This book is a collection of captivating, beautifully told stories about people in the world of gardening. Some are professional gardeners, others are hobbyists making gardens in their rented courtyard or with indoor plants, and one is just a man who decided to grow food on the street outside his house.
It's such a diverse collection of stories with many themes including crime, art, race, career changes, deep meaning in the work of landscape gardeners (which has left me with a whole new perspective on and appreciation of landscape design), but the common thread I found throughout all of the stories is that the people never, ever tire of gardening despite the unforgiving hard work.
The photographs by Daniel Shipp are magnificent, as he and Georgina Reid, (the author) travelled the world visiting and photographing each person featured.

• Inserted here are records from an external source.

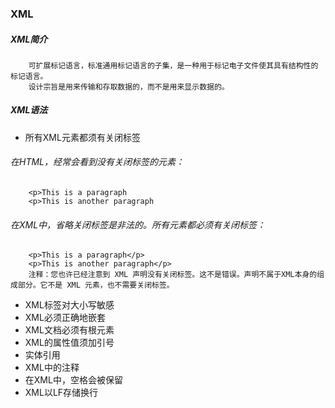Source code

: ### XML
##### XML简介

```
    可扩展标记语言，标准通用标记语言的子集，是一种用于标记电子文件使其具有结构性的标记语言。
    设计宗旨是用来传输和存取数据的，而不是用来显示数据的。
```

##### XML语法
- 所有XML元素都须有关闭标签
###### 在HTML，经常会看到没有关闭标签的元素：

```
    <p>This is a paragraph
    <p>This is another paragraph
```
###### 在XML中，省略关闭标签是非法的。所有元素都必须有关闭标签：

```
    <p>This is a paragraph</p>
    <p>This is another paragraph</p>  
    注释：您也许已经注意到 XML 声明没有关闭标签。这不是错误。声明不属于XML本身的组成部分。它不是 XML 元素，也不需要关闭标签。
```
- XML标签对大小写敏感
- XML必须正确地嵌套
- XML文档必须有根元素
- XML的属性值须加引号
- 实体引用
- XML中的注释
- 在XML中，空格会被保留
- XML以LF存储换行
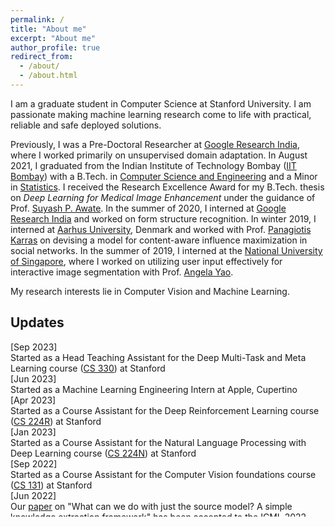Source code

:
 ```yaml
---
permalink: /
title: "About me"
excerpt: "About me"
author_profile: true
redirect_from: 
  - /about/
  - /about.html
---
```


I am a graduate student in Computer Science at Stanford University. I am passionate making machine learning research come to life with practical, reliable and safe deployed solutions.


Previously, I was a Pre-Doctoral Researcher at [Google Research India](https://research.google/teams/india-research-lab/), where I worked primarily on unsupervised domain adaptation. In August 2021, I graduated from the Indian Institute of Technology Bombay ([IIT Bombay](https://www.iitb.ac.in/)) with a B.Tech. in [Computer Science and Engineering](https://www.cse.iitb.ac.in/) and a Minor in [Statistics](http://www.math.iitb.ac.in/Academics/minor.php). I received the Research Excellence Award for my B.Tech. thesis on *Deep Learning for Medical Image Enhancement* under the guidance of Prof. [Suyash P. Awate](https://www.cse.iitb.ac.in/~suyash/). In the summer of 2020, I interned at [Google Research India](https://research.google/teams/india-research-lab/) and worked on form structure recognition. In winter 2019, I interned at [Aarhus University](https://international.au.dk/), Denmark and worked with Prof. [Panagiotis Karras](https://cs.au.dk/~karras/) on devising a model for content-aware influence maximization in social networks. In the summer of 2019, I interned at the [National University of Singapore](https://www.nus.edu.sg/), where I worked on utilizing user input effectively for interactive image segmentation with Prof. [Angela Yao](https://www.comp.nus.edu.sg/cs/people/ayao/).

<!-- Resume: [link](https://anshkhurana.github.io/resume.pdf)  
Email: [anshkhurana@google.com](mailto:anshkhurana@google.com) -->

My research interests lie in Computer Vision and Machine Learning. 

Updates
------
<section id="updates" class="home-section ">
    <div class="container ">
    <div class="col-xs-12 col-md-12" style="height: 280px; margin: 0em; overflow-y: auto;">
    <!-- <div class="col-xs-0 col-md-4 section-heading "></div> -->
            <div class="col-xs-12 col-md-12" style="height: 280px; margin: 0em; overflow-y: auto;">
            <!-- CS 330 CA -->
                <div class="row">
                  <div class="col-xs-4 col-md-3 update-dates">[Sep 2023]</div>
                  <div class="col">
                   Started as a Head Teaching Assistant for the Deep Multi-Task and Meta Learning course (<a href="https://cs330.stanford.edu/">CS 330</a>) at Stanford</div>
                </div>
            <!-- Apple ML internship -->
                <div class="row">
                  <div class="col-xs-4 col-md-3 update-dates">[Jun 2023]</div>
                  <div class="col">
                   Started as a Machine Learning Engineering Intern at Apple, Cupertino</div>
                </div>
            <!-- CS 224R CA -->
                <div class="row">
                  <div class="col-xs-4 col-md-3 update-dates">[Apr 2023]</div>
                  <div class="col">
                   Started as a Course Assistant for the Deep Reinforcement Learning course (<a href="https://cs224r.stanford.edu/">CS 224R</a>) at Stanford</div>
                </div>
            <!-- CS 224N CA -->
                <div class="row">
                  <div class="col-xs-4 col-md-3 update-dates">[Jan 2023]</div>
                  <div class="col">
                   Started as a Course Assistant for the Natural Language Processing with Deep Learning course (<a href="http://web.stanford.edu/class/cs224n/">CS 224N</a>) at Stanford</div>
                </div>
            <!-- CS 131 CA -->
                <div class="row">
                  <div class="col-xs-4 col-md-3 update-dates">[Sep 2022]</div>
                  <div class="col">
                   Started as a Course Assistant for the Computer Vision foundations course (<a href="http://vision.stanford.edu/teaching/cs131_fall2223/">CS 131</a>) at Stanford</div>
                </div>
            <!-- ICML PODS Workshop -->
                <div class="row">
                  <div class="col-xs-4 col-md-3 update-dates">[Jun 2022]</div>
                  <div class="col">
                   Our <a href="https://anshkhurana.github.io/files/ICML_PODS.pdf">paper</a> on "What can we do with just the source model? A simple knowledge extraction framework" has been accepted to the <a href="https://sites.google.com/corp/view/icml-2022-pods"> ICML 2022 workshop on Principles of Distribution Shift </a> </div>
                </div>
                <!-- ICLR 2022 Blog Post -->
                <div class="row">
                  <div class="col-xs-4 col-md-3 update-dates">[Apr 2022]</div>
                  <div class="col">
                   Our <a href="https://iclr-blog-track.github.io/2022/03/25/emergent-symbols/"> Blog Post</a> on Symbolic Binding in Neural Networks through Factorized Memory Systems has been accepted to the <a href="https://iclr-blog-track.github.io/"> ICLR 2022 Blog Post Track</a></div>  
                </div>
                <!-- ISBI 2022 best paper -->
                <div class="row">
                  <div class="col-xs-4 col-md-3 update-dates">[Mar 2022]</div>
                  <div class="col">
                  Our paper on "Semi-Supervised Deep Expectation-Maximization for Low-Dose PET-CT" received the <a href="https://biomedicalimaging.org/2022/best-paper-awards/"> best paper award </a> at <a href="https://biomedicalimaging.org/2022/">IEEE ISBI 2022</a>
                  </div>
                </div>
                <!-- ISBI 2022 paper -->
                <div class="row">
                  <div class="col-xs-4 col-md-3 update-dates">[Jan 2022]</div>
                  <div class="col">
                  Our paper on "Semi-Supervised Deep Expectation-Maximization for Low-Dose PET-CT" has been accepted for Oral Presentation at <a href="https://biomedicalimaging.org/2022/">IEEE ISBI 2022</a>
                  </div>
                </div>
                <!-- SITA Pre-Print -->
                <div class="row">
                <div class="col-xs-4 col-md-3 update-dates">[Dec 2021]</div>
                  <div class="col"> Our new preprint on "SITA: Single Image Test-time Adaptation" is available on <a href="https://arxiv.org/abs/2112.02355">arxiv</a> </div>
                </div>
                <!-- NSDA Pre-Print -->
                <div class="row">
                <div class="col-xs-4 col-md-3 update-dates">[Dec 2021]</div>
                  <div class="col"> Our new preprint on "Unsupervised Adaptation of Semantic Segmentation Models without Source Data" is available on <a href="https://arxiv.org/abs/2112.02359">arxiv</a> </div>
                </div>
                <!-- Research Excellence Award -->
                <div class="row">
                  <div class="col-xs-4 col-md-3 update-dates">[Aug 2021]</div>
                  <div class="col">Received the Research Excellence Award for my Bachelor Thesis</div>
                </div>
                <!-- IITB Graduation -->
                <div class="row">
                  <div class="col-xs-4 col-md-3 update-dates">[Aug 2021]</div>
                  <div class="col">Graduated from IIT Bombay with B.Tech. in Computer Science and Engineering, securing a <span style="color: blue;">GPA of 9.75/10</span> </div>
                </div>
                <!-- Pre-Doc Start -->
                <div class="row">
                  <div class="col-xs-4 col-md-3 update-dates">[July 2021]</div>
                  <div class="col"> Joined Google Research in Bangalore, India as a Pre-Doctoral Researcher </div>
                </div>
                <!-- GCPR acceptance -->
                <div class="row">
                <div class="col-xs-4 col-md-3 update-dates">[Oct 2020]</div>
                  <div class="col"> Our paper on <a href="https://ieeexplore.ieee.org/document/9413049">Learning Image Inpainting from Incomplete Images using Self-Supervision</a> was accepted at ICPR 2020 </div>
                </div>
                <!-- Institute Academic Prize -->
                <div class="row">
                <div class="col-xs-4 col-md-3 update-dates">[Aug 2020]</div>
                  <div class="col"> Received the Institute Academic Prize at IIT Bombay </div>
                </div>
                <!-- GCPR acceptance -->
                <div class="row">
                <div class="col-xs-4 col-md-3 update-dates">[Aug 2020]</div>
                  <div class="col"> Our paper on <a href="https://link.springer.com/chapter/10.1007/978-3-030-71278-5_13">Multi-stage Fusion for One-Click Segmentation</a> was accepted as Spotlight for GCPR 2020 </div>
                </div>
                <!-- BMVC acceptance -->
                <div class="row">
                <div class="col-xs-4 col-md-3 update-dates">[July 2020]</div>
                  <div class="col"> Our paper on <a href="https://www.bmvc2020-conference.com/conference/papers/paper_0702.html">Two-in-One Refinement for Interactive Segmentation</a> was accepted at BMVC 2020 </div>
                </div>
                <!-- CIKM acceptance -->
                <div class="row">
                <div class="col-xs-4 col-md-3 update-dates">[July 2020]</div>
                  <div class="col"> Our paper on <a href="https://dl.acm.org/doi/abs/10.1145/3340531.3411886">Selecting Influential Features by a Learnable Content-Aware Linear Threshold Model</a> was accepted at CIKM 2020 </div>
                </div>
                <!-- Google Internship -->
               <div class="row">
                <div class="col-xs-4 col-md-3 update-dates">[May 2020]</div>
                  <div class="col"> Started internship at Google Research India</div>
                </div>
                <!-- Aarhus Internship -->
                <div class="row">
                <div class="col-xs-4 col-md-3 update-dates">[Dec 2019]</div>
                  <div class="col"> Started internship at Aarhus University, Denmark with Prof. Panagiotis Karras</div>
                </div>
                <!-- Ubisoft GameJame -->
                <div class="row">
                <div class="col-xs-4 col-md-3 update-dates">[May 2019]</div>
                  <div class="col"> Our team secured 2nd position in the Ubisoft GameJam 48 hours hackathon. Check out our game <a href="{{ base_path }}/bonus">here</a> </div>
                </div>
                <!-- NUS Internship -->
                <div class="row">
                <div class="col-xs-4 col-md-3 update-dates">[May 2019]</div>
                  <div class="col"> Started internship at National University of Singapore with Prof. Angela Yao 
                  </div>
                </div>
            </div>
      </div>
      </div>
</section>


<!-- <div class="row">
                <div class="col-xs-4 col-md-3 update-dates">[_ 202_]</div>
                  <div class="col"> ... </div>
                </div> -->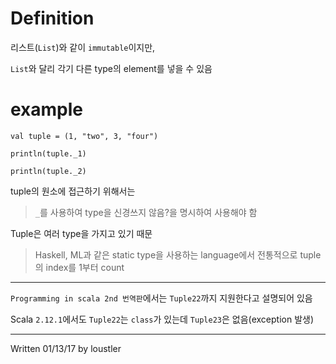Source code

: # Definition
 리스트(`List`)와 같이 `immutable`이지만,

 `List`와 달리 각기 다른 type의 element를 넣을 수 있음

# example

```
val tuple = (1, "two", 3, "four")

println(tuple._1)

println(tuple._2)
```

tuple의 원소에 접근하기 위해서는 

> `_`를 사용하여 type을 신경쓰지 않음?을 명시하여 사용해야 함

 Tuple은 여러 type을 가지고 있기 때문

> Haskell, ML과 같은 static type을 사용하는 language에서 전통적으로 tuple의 index를 1부터 count


-------
`Programming in scala 2nd 번역판`에서는 `Tuple22`까지 지원한다고 설명되어 있음

Scala `2.12.1`에서도 `Tuple22`는 `class`가 있는데 `Tuple23`은 없음(exception 발생)

-------

Written 01/13/17 by loustler

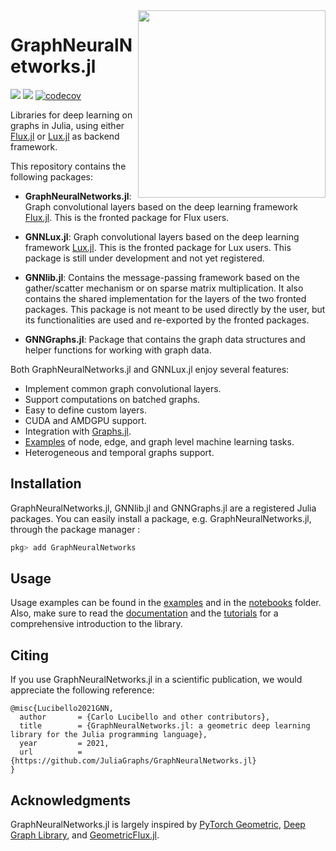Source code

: <img align="right" width="300px" src="https://raw.githubusercontent.com/JuliaGraphs/GraphNeuralNetworks.jl/master/GraphNeuralNetworks/docs/src/assets/logo.svg">


# GraphNeuralNetworks.jl

[![](https://img.shields.io/badge/docs-dev-blue.svg)](https://juliagraphs.org/GraphNeuralNetworks.jl/graphneuralnetworks/)
![](https://github.com/JuliaGraphs/GraphNeuralNetworks.jl/actions/workflows/ci.yml/badge.svg)
[![codecov](https://codecov.io/gh/JuliaGraphs/GraphNeuralNetworks.jl/branch/master/graph/badge.svg)](https://codecov.io/gh/JuliaGraphs/GraphNeuralNetworks.jl)

Libraries for deep learning on graphs in Julia, using either [Flux.jl](https://fluxml.ai/Flux.jl/stable/) or [Lux.jl](https://lux.csail.mit.edu/stable/) as backend framework.

This repository contains the following packages:

- **GraphNeuralNetworks.jl**: Graph convolutional layers based on the deep learning framework [Flux.jl](https://fluxml.ai/Flux.jl/stable/). This is the fronted package for Flux users. 

- **GNNLux.jl**: Graph convolutional layers based on the deep learning framework [Lux.jl](https://lux.csail.mit.edu/stable/). This is the fronted package for Lux users. This package is still under development and not yet registered.

- **GNNlib.jl**: Contains the message-passing framework based on the gather/scatter mechanism or on
  sparse matrix multiplication. It also contains the shared implementation for the layers of the two fronted packages. This package is not meant to be used directly by the user, but its functionalities
  are used and re-exported by the fronted packages.

- **GNNGraphs.jl**: Package that contains the graph data structures and helper functions for working with graph data.


Both GraphNeuralNetworks.jl and GNNLux.jl enjoy several features:

* Implement common graph convolutional layers.
* Support computations on batched graphs. 
* Easy to define custom layers.
* CUDA and AMDGPU support.
* Integration with [Graphs.jl](https://github.com/JuliaGraphs/Graphs.jl).
* [Examples](https://github.com/JuliaGraphs/GraphNeuralNetworks.jl/tree/master/GraphNeuralNetworks/examples) of node, edge, and graph level machine learning tasks. 
* Heterogeneous and temporal graphs support. 

## Installation

GraphNeuralNetworks.jl, GNNlib.jl and GNNGraphs.jl are a registered Julia packages. You can easily install a package, e.g. GraphNeuralNetworks.jl, through the package manager :

```julia
pkg> add GraphNeuralNetworks
```



## Usage

Usage examples can be found in the [examples](https://github.com/JuliaGraphs/GraphNeuralNetworks.jl/tree/master/GraphNeuralNetworks/examples) and in the [notebooks](https://github.com/JuliaGraphs/GraphNeuralNetworks.jl/tree/master/GraphNeuralNetworks/notebooks) folder. Also, make sure to read the [documentation](https://juliagraphs.org/GraphNeuralNetworks.jl/graphneuralnetworks/) and the [tutorials](https://juliagraphs.org/GraphNeuralNetworks.jl/tutorials/) for a comprehensive introduction to the library.

## Citing

If you use GraphNeuralNetworks.jl in a scientific publication, we would appreciate the following reference:

```
@misc{Lucibello2021GNN,
  author       = {Carlo Lucibello and other contributors},
  title        = {GraphNeuralNetworks.jl: a geometric deep learning library for the Julia programming language},
  year         = 2021,
  url          = {https://github.com/JuliaGraphs/GraphNeuralNetworks.jl}
}
```

## Acknowledgments

GraphNeuralNetworks.jl is largely inspired by [PyTorch Geometric](https://pytorch-geometric.readthedocs.io/en/latest/), [Deep Graph Library](https://docs.dgl.ai/),
and [GeometricFlux.jl](https://fluxml.ai/GeometricFlux.jl/stable/).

At it's core this book is a story about our interconnectedness with nature. It is an ode to the act of gardening, it's beauty, and the transformational things it does to a person. I'm left inspired to do more gardening of my own, beginning with this great beginners tip from Clare James: "Treat the soil as your pet".
Publishers Blurb: This is a celebration of the exceptional and ordinary ways people engage with the world around them through plants.
In gardens we find shelter, nurture and respite from the noise and rush of everyday life. To garden is a wonderful thing but you don't have to have a large plot of land or immense knowledge to reap the benefits of a little nature.
ˇThe Planthunterˇuncovers all the ways in which people around the world find purpose, beauty, wellness and connection through the act of gardening.